- ACTIVITY:
Would you copy out the following entries exactly, without any of the pictures?

+++ DATA +++

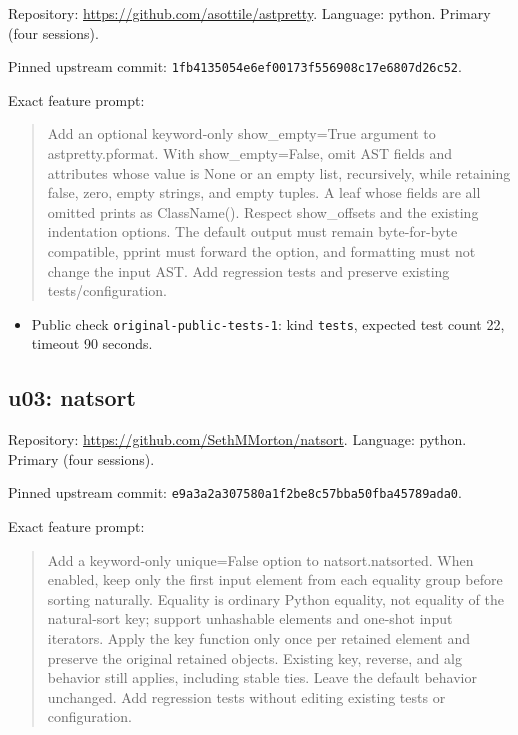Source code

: \documentclass[manuscript,screen,nonacm]{acmart}
\providecommand{\tightlist}{\setlength{\itemsep}{0pt}\setlength{\parskip}{0pt}}
\begin{document}
Repository: \url{https://github.com/asottile/astpretty}. Language:
python. Primary (four sessions).

Pinned upstream commit:
\nolinkurl{1fb4135054e6ef00173f556908c17e6807d26c52}.

Exact feature prompt:

\begin{quote}
Add an optional keyword-only show\_empty=True argument to
astpretty.pformat. With show\_empty=False, omit AST fields and
attributes whose value is None or an empty list, recursively, while
retaining false, zero, empty strings, and empty tuples. A leaf whose
fields are all omitted prints as ClassName(). Respect show\_offsets and
the existing indentation options. The default output must remain
byte-for-byte compatible, pprint must forward the option, and formatting
must not change the input AST. Add regression tests and preserve
existing tests/configuration.
\end{quote}

\begin{itemize}
\tightlist
\item
  Public check \nolinkurl{original-public-tests-1}: kind \texttt{tests},
  expected test count 22, timeout 90 seconds.
\end{itemize}

\subsection{u03: natsort}\label{u03-natsort}

Repository: \url{https://github.com/SethMMorton/natsort}. Language:
python. Primary (four sessions).

Pinned upstream commit:
\nolinkurl{e9a3a2a307580a1f2be8c57bba50fba45789ada0}.

Exact feature prompt:

\begin{quote}
Add a keyword-only unique=False option to natsort.natsorted. When
enabled, keep only the first input element from each equality group
before sorting naturally. Equality is ordinary Python equality, not
equality of the natural-sort key; support unhashable elements and
one-shot input iterators. Apply the key function only once per retained
element and preserve the original retained objects. Existing key,
reverse, and alg behavior still applies, including stable ties. Leave
the default behavior unchanged. Add regression tests without editing
existing tests or configuration.
\end{quote}
\end{document}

+++

- RESPONSE FOR THIS EXERCISE:
Source code

: \documentclass[manuscript,screen,nonacm]{acmart}
\providecommand{\tightlist}{\setlength{\itemsep}{0pt}\setlength{\parskip}{0pt}}
\begin{document}
Repository: \url{https://github.com/asottile/astpretty}. Language:
python. Primary (four sessions).

Pinned upstream commit:
\nolinkurl{1fb4135054e6ef00173f556908c17e6807d26c52}.

Exact feature prompt:

\begin{quote}
Add an optional keyword-only show\_empty=True argument to
astpretty.pformat. With show\_empty=False, omit AST fields and
attributes whose value is None or an empty list, recursively, while
retaining false, zero, empty strings, and empty tuples. A leaf whose
fields are all omitted prints as ClassName(). Respect show\_offsets and
the existing indentation options. The default output must remain
byte-for-byte compatible, pprint must forward the option, and formatting
must not change the input AST. Add regression tests and preserve
existing tests/configuration.
\end{quote}

\begin{itemize}
\tightlist
\item
  Public check \nolinkurl{original-public-tests-1}: kind \texttt{tests},
  expected test count 22, timeout 90 seconds.
\end{itemize}

\subsection{u03: natsort}\label{u03-natsort}

Repository: \url{https://github.com/SethMMorton/natsort}. Language:
python. Primary (four sessions).

Pinned upstream commit:
\nolinkurl{e9a3a2a307580a1f2be8c57bba50fba45789ada0}.

Exact feature prompt:

\begin{quote}
Add a keyword-only unique=False option to natsort.natsorted. When
enabled, keep only the first input element from each equality group
before sorting naturally. Equality is ordinary Python equality, not
equality of the natural-sort key; support unhashable elements and
one-shot input iterators. Apply the key function only once per retained
element and preserve the original retained objects. Existing key,
reverse, and alg behavior still applies, including stable ties. Leave
the default behavior unchanged. Add regression tests without editing
existing tests or configuration.
\end{quote}
\end{document}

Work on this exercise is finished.